▶ **WORK REQUIRED**
The records follow. Filter them to the lines that hold "options".

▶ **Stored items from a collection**
*** Begin section ***

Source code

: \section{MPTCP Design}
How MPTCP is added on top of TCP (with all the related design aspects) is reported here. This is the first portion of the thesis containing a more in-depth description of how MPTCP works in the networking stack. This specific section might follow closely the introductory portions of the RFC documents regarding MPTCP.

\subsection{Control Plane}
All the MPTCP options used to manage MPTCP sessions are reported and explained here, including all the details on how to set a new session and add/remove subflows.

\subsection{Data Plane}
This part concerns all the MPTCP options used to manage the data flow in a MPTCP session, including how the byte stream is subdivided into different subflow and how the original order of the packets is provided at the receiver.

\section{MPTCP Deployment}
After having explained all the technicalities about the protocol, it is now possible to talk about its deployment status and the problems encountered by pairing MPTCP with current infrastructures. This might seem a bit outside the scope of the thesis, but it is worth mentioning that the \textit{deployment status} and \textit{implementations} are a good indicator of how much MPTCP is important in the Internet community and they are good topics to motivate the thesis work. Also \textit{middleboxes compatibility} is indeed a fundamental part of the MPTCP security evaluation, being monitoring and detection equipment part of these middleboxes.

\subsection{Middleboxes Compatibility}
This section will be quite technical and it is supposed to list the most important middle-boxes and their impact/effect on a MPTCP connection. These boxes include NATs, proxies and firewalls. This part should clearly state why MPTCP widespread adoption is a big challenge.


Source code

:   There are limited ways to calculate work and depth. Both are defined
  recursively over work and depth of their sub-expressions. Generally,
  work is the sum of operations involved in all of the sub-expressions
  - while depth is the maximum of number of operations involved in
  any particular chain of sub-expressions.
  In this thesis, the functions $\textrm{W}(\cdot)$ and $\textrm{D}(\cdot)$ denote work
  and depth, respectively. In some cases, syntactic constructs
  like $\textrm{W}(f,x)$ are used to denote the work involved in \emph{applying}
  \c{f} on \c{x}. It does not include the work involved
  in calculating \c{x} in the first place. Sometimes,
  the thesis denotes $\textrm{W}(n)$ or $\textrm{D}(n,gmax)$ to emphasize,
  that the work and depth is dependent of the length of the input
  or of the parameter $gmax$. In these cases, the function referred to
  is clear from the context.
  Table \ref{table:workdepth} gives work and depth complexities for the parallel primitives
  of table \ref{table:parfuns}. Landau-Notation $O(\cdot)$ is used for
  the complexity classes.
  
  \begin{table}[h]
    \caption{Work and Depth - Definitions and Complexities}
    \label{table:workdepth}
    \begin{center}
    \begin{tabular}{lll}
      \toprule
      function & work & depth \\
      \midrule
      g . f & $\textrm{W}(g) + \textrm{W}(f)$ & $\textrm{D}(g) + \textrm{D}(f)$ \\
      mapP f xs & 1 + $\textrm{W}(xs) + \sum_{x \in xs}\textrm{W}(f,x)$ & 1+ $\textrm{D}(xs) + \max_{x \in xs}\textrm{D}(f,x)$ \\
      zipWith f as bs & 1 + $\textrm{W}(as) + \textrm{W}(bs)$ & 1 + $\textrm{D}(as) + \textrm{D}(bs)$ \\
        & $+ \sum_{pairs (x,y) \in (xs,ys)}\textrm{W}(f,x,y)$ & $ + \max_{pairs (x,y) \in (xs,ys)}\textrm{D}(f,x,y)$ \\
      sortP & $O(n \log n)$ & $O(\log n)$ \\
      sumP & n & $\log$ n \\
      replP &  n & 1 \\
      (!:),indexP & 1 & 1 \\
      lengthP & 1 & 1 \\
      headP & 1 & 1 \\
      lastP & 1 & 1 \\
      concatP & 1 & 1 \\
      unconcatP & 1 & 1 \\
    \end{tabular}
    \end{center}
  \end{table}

*** End section ***

▶ **RESULT**
All the MPTCP options used to manage MPTCP sessions are reported and explained here, including all the details on how to set a new session and add/remove subflows.
This part concerns all the MPTCP options used to manage the data flow in a MPTCP session, including how the byte stream is subdivided into different subflow and how the original order of the packets is provided at the receiver.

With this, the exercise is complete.